It is more likely a poor wire up/connection, cold joint, or severely out of tolerance resistor that messed with timing.

Diodes are technically superior as a protection circuit over the resistors, they also allow the line to switch hi/lo faster. Basically the two leads that have diodes on the J2D2 side of things are at 1.8V with their own internal pull ups, and on the GPIO side they are at 3.3V. GPIO should be set to low on 0's (which disperses the current/voltage from the weak pullup through the diode) and tristate/input/hi-z or whatever you want to call it (which allows pull up to 1.8V) on 1's, similar to I2C. High speed switching diodes do the job, the 0.7V drop across them is inconsequential and any signal from the 3.3V side would be blocked from reaching the 1.8V circuit (without thinking on breakdown usually at 50V or so.)
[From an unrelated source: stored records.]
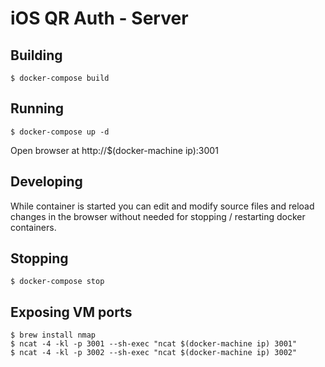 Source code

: iOS QR Auth - Server
====================

Building
--------

    $ docker-compose build

Running
-------

    $ docker-compose up -d

Open browser at http://$(docker-machine ip):3001

Developing
----------

While container is started you can edit and modify source
files and reload changes in the browser without needed for
stopping / restarting docker containers.

Stopping
--------

    $ docker-compose stop

Exposing VM ports
-----------------

    $ brew install nmap
    $ ncat -4 -kl -p 3001 --sh-exec "ncat $(docker-machine ip) 3001"
    $ ncat -4 -kl -p 3002 --sh-exec "ncat $(docker-machine ip) 3002"

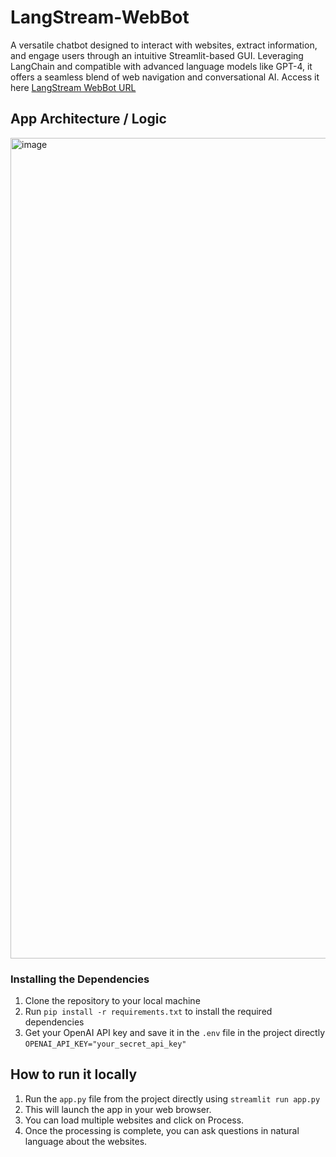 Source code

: # LangStream-WebBot
A versatile chatbot designed to interact with websites, extract information, and engage users through an intuitive Streamlit-based GUI. Leveraging LangChain and compatible with advanced language models like GPT-4, it offers a seamless blend of web navigation and conversational AI.
Access it here [LangStream WebBot URL](https://webnavigator.streamlit.app/)

## App Architecture / Logic
<img width="1313" alt="image" src="https://github.com/DeepankDixit/LangStream-WebBot/assets/22991058/0486ee9d-96bb-4c59-8624-fdee66833f9b">

### Installing the Dependencies

1. Clone the repository to your local machine
2. Run `pip install -r requirements.txt` to install the required dependencies
3. Get your OpenAI API key and save it in the `.env` file in the project directly
`OPENAI_API_KEY="your_secret_api_key"`

## How to run it locally

1. Run the `app.py` file from the project directly using `streamlit run app.py`
2. This will launch the app in your web browser.
3. You can load multiple websites and click on Process. 
4. Once the processing is complete, you can ask questions in natural language about the websites.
All the resistors would technically do (without going into resolving systems, it is more complex than just a straight circuit and thus should also be giving a voltage drop) is give a current drop in the hope any spikes would be dispersed to low enough of a current that it does no damage. The resistors should be fine, just not the same level of protection as the diodes.

Whether the SMC code in xenon hacked SMC is the same/will work with the falcon's diode method wiring is not known to me - I have no xenon to try it out on. I do know my falcon works fine in retail dash with TRST pulled high all the time (J2D2.4 ->J2D2.7) and the diodes in place. Any which way you look at it though, has absolutely nothing to do with building a XeLL hacked image...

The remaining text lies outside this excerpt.